First principle calculations of hydrogen sulfide adsorption and dissociation on pure Pd (111) and Au (111), and alloy Pd/Au (111) and Au/Pd (111) surfaces

The hydrogen sulfide adsorption and dissociation on pure Pd (111) and Au (111), alloy Pd/Au (111) and Au/Pd (111) surfaces have been investigated using the pseudo-potential plane wave method within the generalized-gradient approximation density functional theory (GGA_DFT). The results show that H2S tends to be adsorbed on top site, HS prefers to locate on bridge site, and the S and H locate on fcc site on various surfaces. Compared the adsorption of sulfur-containing species and hydrogen on pure and alloy metal surfaces, a similar trend of adsorption energies on the metal surfaces (Pd/Au (111)>Pd (111)>Au (111)>Au/Pd (111)) is found. In addition, the dissociation process on the Pd (111) and Pd/Au (111) surfaces is predicted to be exothermic.
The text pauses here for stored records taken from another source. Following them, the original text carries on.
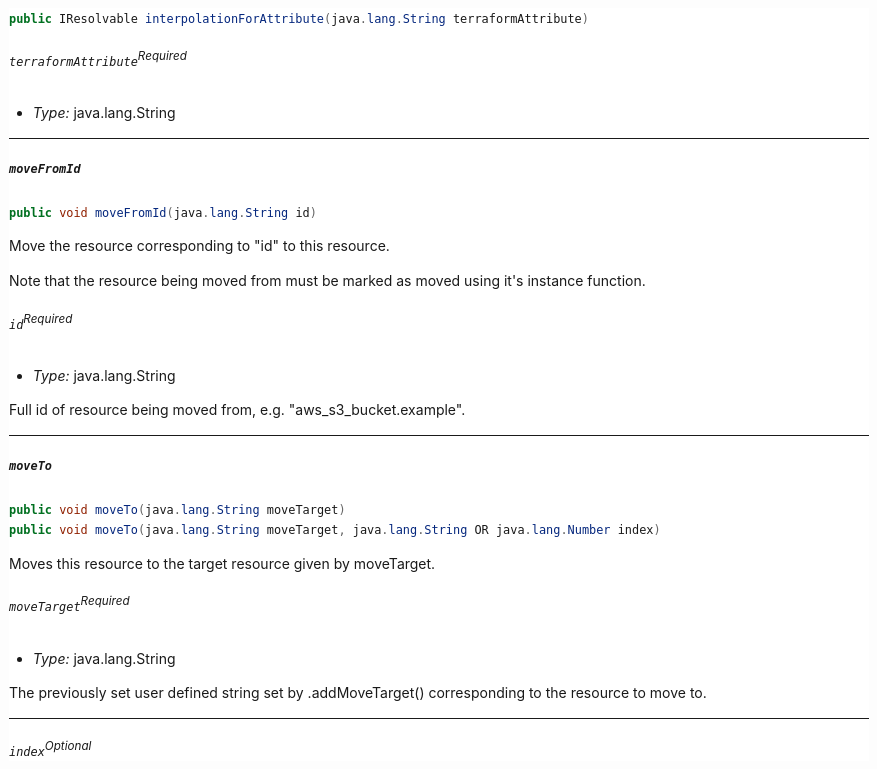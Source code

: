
 ```java
public IResolvable interpolationForAttribute(java.lang.String terraformAttribute)
```

###### `terraformAttribute`<sup>Required</sup> <a name="terraformAttribute" id="@cdktf/provider-docker.buildxBuilder.BuildxBuilder.interpolationForAttribute.parameter.terraformAttribute"></a>

- *Type:* java.lang.String

---

##### `moveFromId` <a name="moveFromId" id="@cdktf/provider-docker.buildxBuilder.BuildxBuilder.moveFromId"></a>

```java
public void moveFromId(java.lang.String id)
```

Move the resource corresponding to "id" to this resource.

Note that the resource being moved from must be marked as moved using it's instance function.

###### `id`<sup>Required</sup> <a name="id" id="@cdktf/provider-docker.buildxBuilder.BuildxBuilder.moveFromId.parameter.id"></a>

- *Type:* java.lang.String

Full id of resource being moved from, e.g. "aws_s3_bucket.example".

---

##### `moveTo` <a name="moveTo" id="@cdktf/provider-docker.buildxBuilder.BuildxBuilder.moveTo"></a>

```java
public void moveTo(java.lang.String moveTarget)
public void moveTo(java.lang.String moveTarget, java.lang.String OR java.lang.Number index)
```

Moves this resource to the target resource given by moveTarget.

###### `moveTarget`<sup>Required</sup> <a name="moveTarget" id="@cdktf/provider-docker.buildxBuilder.BuildxBuilder.moveTo.parameter.moveTarget"></a>

- *Type:* java.lang.String

The previously set user defined string set by .addMoveTarget() corresponding to the resource to move to.

---

###### `index`<sup>Optional</sup> <a name="index" id="@cdktf/provider-docker.buildxBuilder.BuildxBuilder.moveTo.parameter.index"></a>
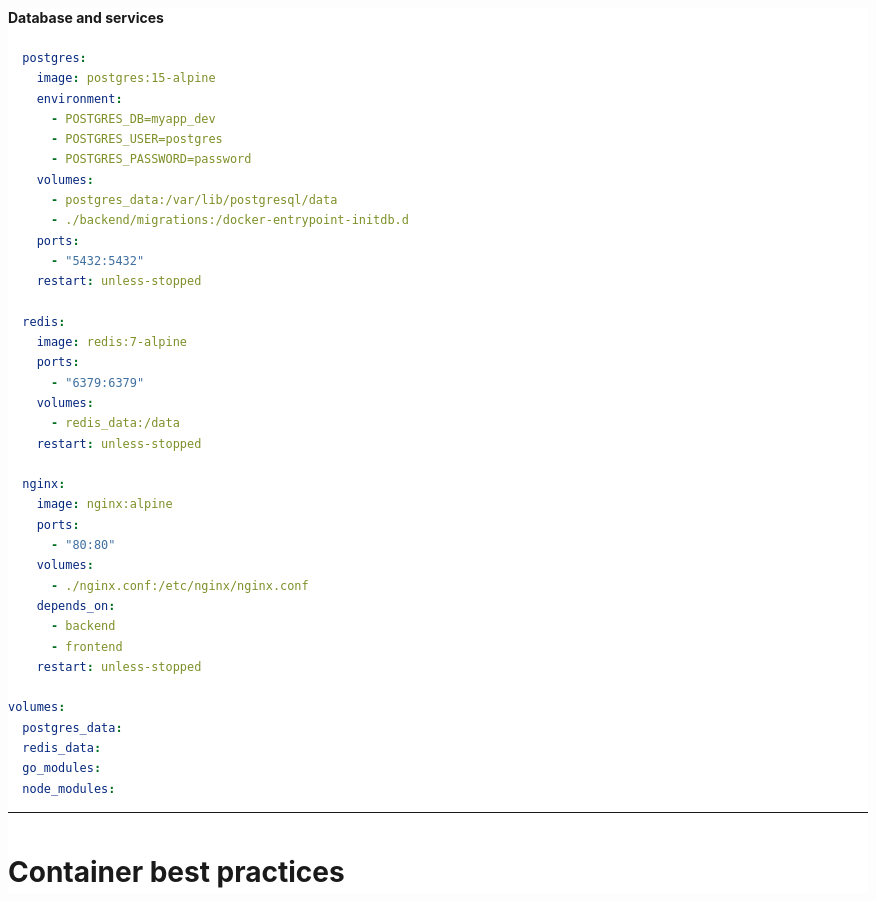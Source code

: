 </div>

<div>

#### Database and services
```yaml
  postgres:
    image: postgres:15-alpine
    environment:
      - POSTGRES_DB=myapp_dev
      - POSTGRES_USER=postgres
      - POSTGRES_PASSWORD=password
    volumes:
      - postgres_data:/var/lib/postgresql/data
      - ./backend/migrations:/docker-entrypoint-initdb.d
    ports:
      - "5432:5432"
    restart: unless-stopped

  redis:
    image: redis:7-alpine
    ports:
      - "6379:6379"
    volumes:
      - redis_data:/data
    restart: unless-stopped

  nginx:
    image: nginx:alpine
    ports:
      - "80:80"
    volumes:
      - ./nginx.conf:/etc/nginx/nginx.conf
    depends_on:
      - backend
      - frontend
    restart: unless-stopped

volumes:
  postgres_data:
  redis_data:
  go_modules:
  node_modules:
```

</div>

</div>

</div>

---

# Container best practices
However, on Au (111) and Au/Pd (111), the dissociation process is endothermic. The work reveals that H2S dissociation is more likely to happen on Pd/Au (111) surface. Finally, the adsorption energies of adsorbate on metal surfaces have strong correlation with the d-band center. The d-band center moves away from the Fermi level, and the adsorption energy decreases. According to the LDOS analysis, the inner Au atoms of Pd/Au (111) can enhance the top-layer d-band intensity, whereas the inner Pd atoms of Au/Pd (111) cause the opposite effect. The further electronic state analysis reveals the interaction between H2S and metal surfaces.